» EXERCISE DESCRIPTION
When you restate the records, do so word for word and omit any picture they contain.

Collected data

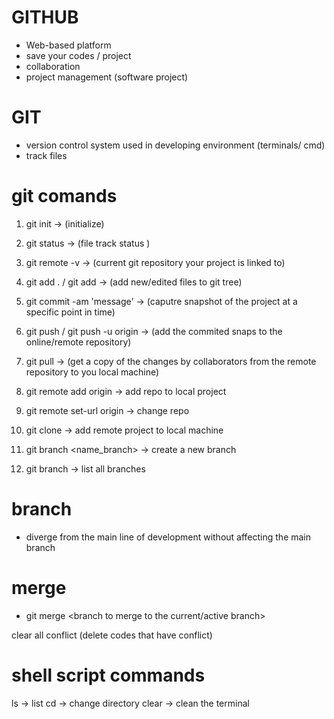 # GITHUB

- Web-based platform
- save your codes / project
- collaboration
- project management (software project)

# GIT

- version control system used in developing environment (terminals/ cmd)
- track files

# git comands

1. git init -> (initialize)
2. git status -> (file track status )
3. git remote -v -> (current git repository your project is linked to)
4. git add . / git add <file name> -> (add new/edited files to git tree)
5. git commit -am 'message' -> (caputre snapshot of the project at a specific point in time)
6. git push / git push -u origin <branch name> -> (add the commited snaps to the online/remote repository)
7. git pull -> (get a copy of the changes by collaborators from the remote repository to you local machine)
8. git remote add origin <repo url> -> add repo to local project
9. git remote set-url origin <repo url> -> change repo
10. git clone <repo url> -> add remote project to local machine

11. git branch <name_branch> -> create a new branch
<!-- Will not create a new branch until you commit something.-->
12. git branch -> list all branches

# branch

- diverge from the main line of development without affecting the main branch

# merge

- git merge <branch to merge to the current/active branch>
<!-- complete conflict --> clear all conflict (delete codes that have conflict)

# shell script commands

ls -> list
cd -> change directory
clear -> clean the terminal
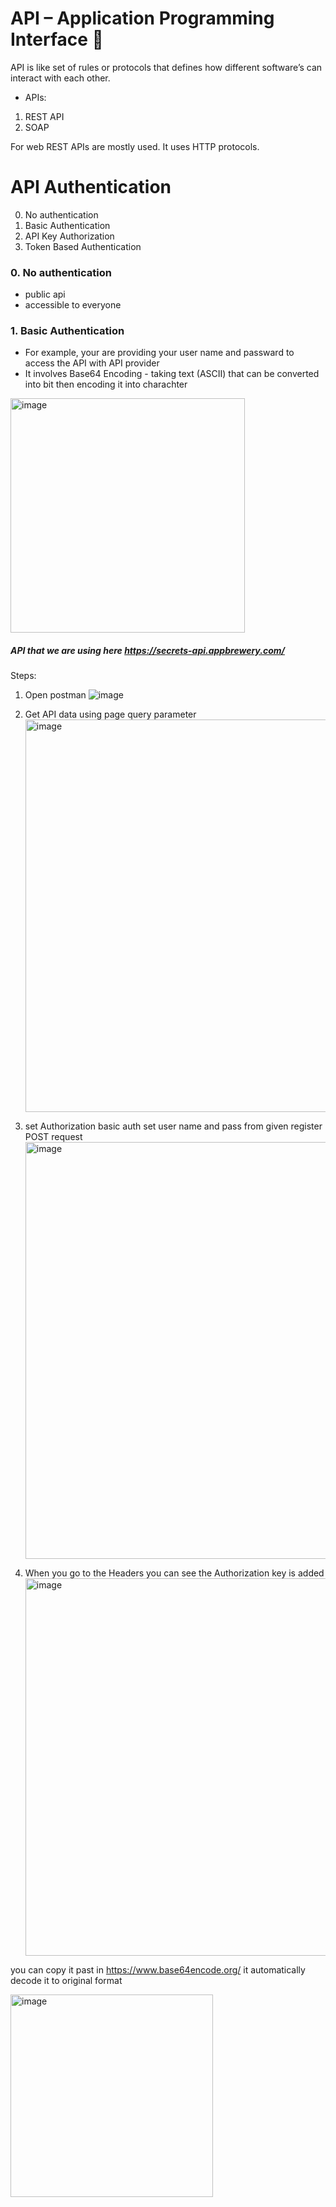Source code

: # API – Application Programming Interface 🚀

API is like set of rules or protocols that defines how different software’s can interact with each other.

* APIs:
1. REST API
2. SOAP

For web REST APIs are mostly used. It uses HTTP protocols.

# API Authentication

 0. No authentication
 1. Basic Authentication
 2. API Key Authorization
 3. Token Based Authentication

### 0. No authentication

* public api
* accessible to everyone

### 1. Basic Authentication

* For example, your are providing your user name and passward to access the API with API provider
* It involves Base64 Encoding - taking text (ASCII) that can be converted into bit then encoding it into charachter
  
<img width="375" alt="image" src="https://github.com/aishwarya0714/FullStackWebDevelopment/assets/136805991/ca20bfc0-2854-4015-aae8-e73ce136e6b4">


  ##### API that we are using here https://secrets-api.appbrewery.com/

Steps:
1. Open postman
   ![image](https://github.com/aishwarya0714/FullStackWebDevelopment/assets/136805991/c6847ce2-b88c-4b18-ba57-95ac0fd26e00)

2. Get API data using page query parameter
   <img width="628" alt="image" src="https://github.com/aishwarya0714/FullStackWebDevelopment/assets/136805991/58308dc2-4c6a-43e7-8eaa-55238421b8f7">

3. set Authorization basic auth set user name and pass from given register POST request
   <img width="667" alt="image" src="https://github.com/aishwarya0714/FullStackWebDevelopment/assets/136805991/a8c88329-ef81-482c-88d0-adf1e4c7f437">

4. When you go to the Headers you can see the Authorization key is added
   <img width="604" alt="image" src="https://github.com/aishwarya0714/FullStackWebDevelopment/assets/136805991/385e6dc8-c37f-42bb-8f40-6c835d40726b">

you can copy it past in https://www.base64encode.org/ it automatically decode it to original format

<img width="324" alt="image" src="https://github.com/aishwarya0714/FullStackWebDevelopment/assets/136805991/8fc50c2e-0067-4c22-9c5b-88a5010c7586">


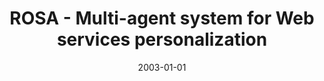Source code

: ---
# Documentation: https://wowchemy.com/docs/managing-content/

title: ROSA - Multi-agent system for Web services personalization
subtitle: ''
summary: ''
authors:
- kazienko
- Maciej Kiewra
tags: []
categories: []
date: '2003-01-01'
lastmod: 2022-10-07T05:48:01Z
featured: false
draft: false

# Featured image
# To use, add an image named `featured.jpg/png` to your page's folder.
# Focal points: Smart, Center, TopLeft, Top, TopRight, Left, Right, BottomLeft, Bottom, BottomRight.
image:
  caption: ''
  focal_point: ''
  preview_only: false

# Projects (optional).
#   Associate this post with one or more of your projects.
#   Simply enter your project's folder or file name without extension.
#   E.g. `projects = ["internal-project"]` references `content/project/deep-learning/index.md`.
#   Otherwise, set `projects = []`.
projects: []
publishDate: '2022-10-07T05:48:00.162436Z'
publication_types:
- '1'
abstract: ''
publication: '*Advances in Web Intelligence. First International Atlantic Web Intelligence
  Conference. AWIC 2003. Proceedings, Madrit, 5-6 May 2003*'
doi: 10.1007/3-540-44831-4_31
---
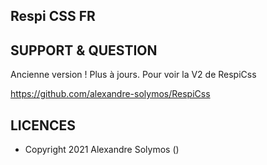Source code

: ## Respi CSS FR


## SUPPORT & QUESTION

Ancienne version  !
Plus à jours. Pour voir la V2 de RespiCss  

https://github.com/alexandre-solymos/RespiCss

## LICENCES

- Copyright 2021 Alexandre Solymos ()
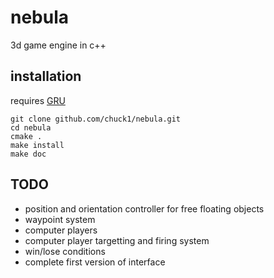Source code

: # nebula

3d game engine in c++

## installation

requires [GRU](http://github.com/chuck1/GRU)

    git clone github.com/chuck1/nebula.git
    cd nebula
    cmake .
    make install
    make doc

## TODO

- position and orientation controller for free floating objects
- waypoint system
- computer players
- computer player targetting and firing system
- win/lose conditions
- complete first version of interface
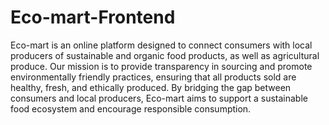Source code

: # Eco-mart-Frontend
Eco-mart is an online platform designed to connect consumers with local producers of sustainable and organic food products, as well as agricultural produce. Our mission is to provide transparency in sourcing and promote environmentally friendly practices, ensuring that all products sold are healthy, fresh, and ethically produced. By bridging the gap between consumers and local producers, Eco-mart aims to support a sustainable food ecosystem and encourage responsible consumption.

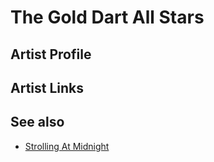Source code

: # The Gold Dart All Stars

## Artist Profile



## Artist Links



## See also

- [Strolling At Midnight](The_Gold_Dart_All_Stars-Strolling_At_Midnight.md)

» REPLY TO THE TASK
 # GITHUB

- Web-based platform
- save your codes / project
- collaboration
- project management (software project)

# GIT

- version control system used in developing environment (terminals/ cmd)
- track files

# git comands

1. git init -> (initialize)
2. git status -> (file track status )
3. git remote -v -> (current git repository your project is linked to)
4. git add . / git add <file name> -> (add new/edited files to git tree)
5. git commit -am 'message' -> (caputre snapshot of the project at a specific point in time)
6. git push / git push -u origin <branch name> -> (add the commited snaps to the online/remote repository)
7. git pull -> (get a copy of the changes by collaborators from the remote repository to you local machine)
8. git remote add origin <repo url> -> add repo to local project
9. git remote set-url origin <repo url> -> change repo
10. git clone <repo url> -> add remote project to local machine

11. git branch <name_branch> -> create a new branch
<!-- Will not create a new branch until you commit something.-->
12. git branch -> list all branches

# branch

- diverge from the main line of development without affecting the main branch

# merge

- git merge <branch to merge to the current/active branch>
<!-- complete conflict --> clear all conflict (delete codes that have conflict)

# shell script commands

ls -> list
cd -> change directory
clear -> clean the terminal
Source code

: # API – Application Programming Interface 🚀

API is like set of rules or protocols that defines how different software’s can interact with each other.

* APIs:
1. REST API
2. SOAP

For web REST APIs are mostly used. It uses HTTP protocols.

# API Authentication

 0. No authentication
 1. Basic Authentication
 2. API Key Authorization
 3. Token Based Authentication

### 0. No authentication

* public api
* accessible to everyone

### 1. Basic Authentication

* For example, your are providing your user name and passward to access the API with API provider
* It involves Base64 Encoding - taking text (ASCII) that can be converted into bit then encoding it into charachter
  
<img width="375" alt="image" src="https://github.com/aishwarya0714/FullStackWebDevelopment/assets/136805991/ca20bfc0-2854-4015-aae8-e73ce136e6b4">


  ##### API that we are using here https://secrets-api.appbrewery.com/

Steps:
1. Open postman
   ![image](https://github.com/aishwarya0714/FullStackWebDevelopment/assets/136805991/c6847ce2-b88c-4b18-ba57-95ac0fd26e00)

2. Get API data using page query parameter
   <img width="628" alt="image" src="https://github.com/aishwarya0714/FullStackWebDevelopment/assets/136805991/58308dc2-4c6a-43e7-8eaa-55238421b8f7">

3. set Authorization basic auth set user name and pass from given register POST request
   <img width="667" alt="image" src="https://github.com/aishwarya0714/FullStackWebDevelopment/assets/136805991/a8c88329-ef81-482c-88d0-adf1e4c7f437">

4. When you go to the Headers you can see the Authorization key is added
   <img width="604" alt="image" src="https://github.com/aishwarya0714/FullStackWebDevelopment/assets/136805991/385e6dc8-c37f-42bb-8f40-6c835d40726b">

you can copy it past in https://www.base64encode.org/ it automatically decode it to original format

<img width="324" alt="image" src="https://github.com/aishwarya0714/FullStackWebDevelopment/assets/136805991/8fc50c2e-0067-4c22-9c5b-88a5010c7586">


Source code

: ---
# Documentation: https://wowchemy.com/docs/managing-content/

title: ROSA - Multi-agent system for Web services personalization
subtitle: ''
summary: ''
authors:
- kazienko
- Maciej Kiewra
tags: []
categories: []
date: '2003-01-01'
lastmod: 2022-10-07T05:48:01Z
featured: false
draft: false

# Featured image
# To use, add an image named `featured.jpg/png` to your page's folder.
# Focal points: Smart, Center, TopLeft, Top, TopRight, Left, Right, BottomLeft, Bottom, BottomRight.
image:
  caption: ''
  focal_point: ''
  preview_only: false

# Projects (optional).
#   Associate this post with one or more of your projects.
#   Simply enter your project's folder or file name without extension.
#   E.g. `projects = ["internal-project"]` references `content/project/deep-learning/index.md`.
#   Otherwise, set `projects = []`.
projects: []
publishDate: '2022-10-07T05:48:00.162436Z'
publication_types:
- '1'
abstract: ''
publication: '*Advances in Web Intelligence. First International Atlantic Web Intelligence
  Conference. AWIC 2003. Proceedings, Madrit, 5-6 May 2003*'
doi: 10.1007/3-540-44831-4_31
---
Source code

: ## Respi CSS FR


## SUPPORT & QUESTION

Ancienne version  !
Plus à jours. Pour voir la V2 de RespiCss  

https://github.com/alexandre-solymos/RespiCss

## LICENCES

- Copyright 2021 Alexandre Solymos ()
Source code

: # nebula

3d game engine in c++

## installation

requires [GRU](http://github.com/chuck1/GRU)

    git clone github.com/chuck1/nebula.git
    cd nebula
    cmake .
    make install
    make doc

## TODO

- position and orientation controller for free floating objects
- waypoint system
- computer players
- computer player targetting and firing system
- win/lose conditions
- complete first version of interface
Source code

: # Eco-mart-Frontend
Eco-mart is an online platform designed to connect consumers with local producers of sustainable and organic food products, as well as agricultural produce. Our mission is to provide transparency in sourcing and promote environmentally friendly practices, ensuring that all products sold are healthy, fresh, and ethically produced. By bridging the gap between consumers and local producers, Eco-mart aims to support a sustainable food ecosystem and encourage responsible consumption.

Source code

: # The Gold Dart All Stars

## Artist Profile



## Artist Links



## See also

- [Strolling At Midnight](The_Gold_Dart_All_Stars-Strolling_At_Midnight.md)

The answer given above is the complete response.